TASK DIRECTIONS: Your copy should match the entries exactly, except that it holds no pictures.
== DATA SHOWN ==
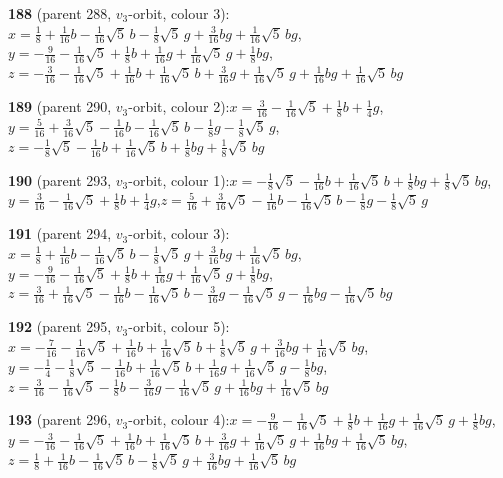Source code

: \documentclass[10pt]{article}
\begin{document}
{\noindent\textbf{188} (parent 288, $v_3$-orbit, colour 3):\quad $x=\tfrac{1}{8}+\tfrac{1}{16}b-\tfrac{1}{16}\sqrt5\,b-\tfrac{1}{8}\sqrt5\,g+\tfrac{3}{16}bg+\tfrac{1}{16}\sqrt5\,bg$,\quad $y=-\tfrac{9}{16}-\tfrac{1}{16}\sqrt5+\tfrac{1}{8}b+\tfrac{1}{16}g+\tfrac{1}{16}\sqrt5\,g+\tfrac{1}{8}bg$,\quad $z=-\tfrac{3}{16}-\tfrac{1}{16}\sqrt5+\tfrac{1}{16}b+\tfrac{1}{16}\sqrt5\,b+\tfrac{3}{16}g+\tfrac{1}{16}\sqrt5\,g+\tfrac{1}{16}bg+\tfrac{1}{16}\sqrt5\,bg$\par\smallskip
\noindent\textbf{189} (parent 290, $v_3$-orbit, colour 2):\quad $x=\tfrac{3}{16}-\tfrac{1}{16}\sqrt5+\tfrac{1}{8}b+\tfrac{1}{4}g$,\quad $y=\tfrac{5}{16}+\tfrac{3}{16}\sqrt5-\tfrac{1}{16}b-\tfrac{1}{16}\sqrt5\,b-\tfrac{1}{8}g-\tfrac{1}{8}\sqrt5\,g$,\quad $z=-\tfrac{1}{8}\sqrt5-\tfrac{1}{16}b+\tfrac{1}{16}\sqrt5\,b+\tfrac{1}{8}bg+\tfrac{1}{8}\sqrt5\,bg$\par\smallskip
\noindent\textbf{190} (parent 293, $v_3$-orbit, colour 1):\quad $x=-\tfrac{1}{8}\sqrt5-\tfrac{1}{16}b+\tfrac{1}{16}\sqrt5\,b+\tfrac{1}{8}bg+\tfrac{1}{8}\sqrt5\,bg$,\quad $y=\tfrac{3}{16}-\tfrac{1}{16}\sqrt5+\tfrac{1}{8}b+\tfrac{1}{4}g$,\quad $z=\tfrac{5}{16}+\tfrac{3}{16}\sqrt5-\tfrac{1}{16}b-\tfrac{1}{16}\sqrt5\,b-\tfrac{1}{8}g-\tfrac{1}{8}\sqrt5\,g$\par\smallskip
\noindent\textbf{191} (parent 294, $v_3$-orbit, colour 3):\quad $x=\tfrac{1}{8}+\tfrac{1}{16}b-\tfrac{1}{16}\sqrt5\,b-\tfrac{1}{8}\sqrt5\,g+\tfrac{3}{16}bg+\tfrac{1}{16}\sqrt5\,bg$,\quad $y=-\tfrac{9}{16}-\tfrac{1}{16}\sqrt5+\tfrac{1}{8}b+\tfrac{1}{16}g+\tfrac{1}{16}\sqrt5\,g+\tfrac{1}{8}bg$,\quad $z=\tfrac{3}{16}+\tfrac{1}{16}\sqrt5-\tfrac{1}{16}b-\tfrac{1}{16}\sqrt5\,b-\tfrac{3}{16}g-\tfrac{1}{16}\sqrt5\,g-\tfrac{1}{16}bg-\tfrac{1}{16}\sqrt5\,bg$\par\smallskip
\noindent\textbf{192} (parent 295, $v_3$-orbit, colour 5):\quad $x=-\tfrac{7}{16}-\tfrac{1}{16}\sqrt5+\tfrac{1}{16}b+\tfrac{1}{16}\sqrt5\,b+\tfrac{1}{8}\sqrt5\,g+\tfrac{3}{16}bg+\tfrac{1}{16}\sqrt5\,bg$,\quad $y=-\tfrac{1}{4}-\tfrac{1}{8}\sqrt5-\tfrac{1}{16}b+\tfrac{1}{16}\sqrt5\,b+\tfrac{1}{16}g+\tfrac{1}{16}\sqrt5\,g-\tfrac{1}{8}bg$,\quad $z=\tfrac{3}{16}-\tfrac{1}{16}\sqrt5-\tfrac{1}{8}b-\tfrac{3}{16}g-\tfrac{1}{16}\sqrt5\,g+\tfrac{1}{16}bg+\tfrac{1}{16}\sqrt5\,bg$\par\smallskip
\noindent\textbf{193} (parent 296, $v_3$-orbit, colour 4):\quad $x=-\tfrac{9}{16}-\tfrac{1}{16}\sqrt5+\tfrac{1}{8}b+\tfrac{1}{16}g+\tfrac{1}{16}\sqrt5\,g+\tfrac{1}{8}bg$,\quad $y=-\tfrac{3}{16}-\tfrac{1}{16}\sqrt5+\tfrac{1}{16}b+\tfrac{1}{16}\sqrt5\,b+\tfrac{3}{16}g+\tfrac{1}{16}\sqrt5\,g+\tfrac{1}{16}bg+\tfrac{1}{16}\sqrt5\,bg$,\quad $z=\tfrac{1}{8}+\tfrac{1}{16}b-\tfrac{1}{16}\sqrt5\,b-\tfrac{1}{8}\sqrt5\,g+\tfrac{3}{16}bg+\tfrac{1}{16}\sqrt5\,bg$\par\smallskip
}
\end{document}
===
RESULT:
Source code

: \documentclass[10pt]{article}
\begin{document}
{\noindent\textbf{188} (parent 288, $v_3$-orbit, colour 3):\quad $x=\tfrac{1}{8}+\tfrac{1}{16}b-\tfrac{1}{16}\sqrt5\,b-\tfrac{1}{8}\sqrt5\,g+\tfrac{3}{16}bg+\tfrac{1}{16}\sqrt5\,bg$,\quad $y=-\tfrac{9}{16}-\tfrac{1}{16}\sqrt5+\tfrac{1}{8}b+\tfrac{1}{16}g+\tfrac{1}{16}\sqrt5\,g+\tfrac{1}{8}bg$,\quad $z=-\tfrac{3}{16}-\tfrac{1}{16}\sqrt5+\tfrac{1}{16}b+\tfrac{1}{16}\sqrt5\,b+\tfrac{3}{16}g+\tfrac{1}{16}\sqrt5\,g+\tfrac{1}{16}bg+\tfrac{1}{16}\sqrt5\,bg$\par\smallskip
\noindent\textbf{189} (parent 290, $v_3$-orbit, colour 2):\quad $x=\tfrac{3}{16}-\tfrac{1}{16}\sqrt5+\tfrac{1}{8}b+\tfrac{1}{4}g$,\quad $y=\tfrac{5}{16}+\tfrac{3}{16}\sqrt5-\tfrac{1}{16}b-\tfrac{1}{16}\sqrt5\,b-\tfrac{1}{8}g-\tfrac{1}{8}\sqrt5\,g$,\quad $z=-\tfrac{1}{8}\sqrt5-\tfrac{1}{16}b+\tfrac{1}{16}\sqrt5\,b+\tfrac{1}{8}bg+\tfrac{1}{8}\sqrt5\,bg$\par\smallskip
\noindent\textbf{190} (parent 293, $v_3$-orbit, colour 1):\quad $x=-\tfrac{1}{8}\sqrt5-\tfrac{1}{16}b+\tfrac{1}{16}\sqrt5\,b+\tfrac{1}{8}bg+\tfrac{1}{8}\sqrt5\,bg$,\quad $y=\tfrac{3}{16}-\tfrac{1}{16}\sqrt5+\tfrac{1}{8}b+\tfrac{1}{4}g$,\quad $z=\tfrac{5}{16}+\tfrac{3}{16}\sqrt5-\tfrac{1}{16}b-\tfrac{1}{16}\sqrt5\,b-\tfrac{1}{8}g-\tfrac{1}{8}\sqrt5\,g$\par\smallskip
\noindent\textbf{191} (parent 294, $v_3$-orbit, colour 3):\quad $x=\tfrac{1}{8}+\tfrac{1}{16}b-\tfrac{1}{16}\sqrt5\,b-\tfrac{1}{8}\sqrt5\,g+\tfrac{3}{16}bg+\tfrac{1}{16}\sqrt5\,bg$,\quad $y=-\tfrac{9}{16}-\tfrac{1}{16}\sqrt5+\tfrac{1}{8}b+\tfrac{1}{16}g+\tfrac{1}{16}\sqrt5\,g+\tfrac{1}{8}bg$,\quad $z=\tfrac{3}{16}+\tfrac{1}{16}\sqrt5-\tfrac{1}{16}b-\tfrac{1}{16}\sqrt5\,b-\tfrac{3}{16}g-\tfrac{1}{16}\sqrt5\,g-\tfrac{1}{16}bg-\tfrac{1}{16}\sqrt5\,bg$\par\smallskip
\noindent\textbf{192} (parent 295, $v_3$-orbit, colour 5):\quad $x=-\tfrac{7}{16}-\tfrac{1}{16}\sqrt5+\tfrac{1}{16}b+\tfrac{1}{16}\sqrt5\,b+\tfrac{1}{8}\sqrt5\,g+\tfrac{3}{16}bg+\tfrac{1}{16}\sqrt5\,bg$,\quad $y=-\tfrac{1}{4}-\tfrac{1}{8}\sqrt5-\tfrac{1}{16}b+\tfrac{1}{16}\sqrt5\,b+\tfrac{1}{16}g+\tfrac{1}{16}\sqrt5\,g-\tfrac{1}{8}bg$,\quad $z=\tfrac{3}{16}-\tfrac{1}{16}\sqrt5-\tfrac{1}{8}b-\tfrac{3}{16}g-\tfrac{1}{16}\sqrt5\,g+\tfrac{1}{16}bg+\tfrac{1}{16}\sqrt5\,bg$\par\smallskip
\noindent\textbf{193} (parent 296, $v_3$-orbit, colour 4):\quad $x=-\tfrac{9}{16}-\tfrac{1}{16}\sqrt5+\tfrac{1}{8}b+\tfrac{1}{16}g+\tfrac{1}{16}\sqrt5\,g+\tfrac{1}{8}bg$,\quad $y=-\tfrac{3}{16}-\tfrac{1}{16}\sqrt5+\tfrac{1}{16}b+\tfrac{1}{16}\sqrt5\,b+\tfrac{3}{16}g+\tfrac{1}{16}\sqrt5\,g+\tfrac{1}{16}bg+\tfrac{1}{16}\sqrt5\,bg$,\quad $z=\tfrac{1}{8}+\tfrac{1}{16}b-\tfrac{1}{16}\sqrt5\,b-\tfrac{1}{8}\sqrt5\,g+\tfrac{3}{16}bg+\tfrac{1}{16}\sqrt5\,bg$\par\smallskip
}
\end{document}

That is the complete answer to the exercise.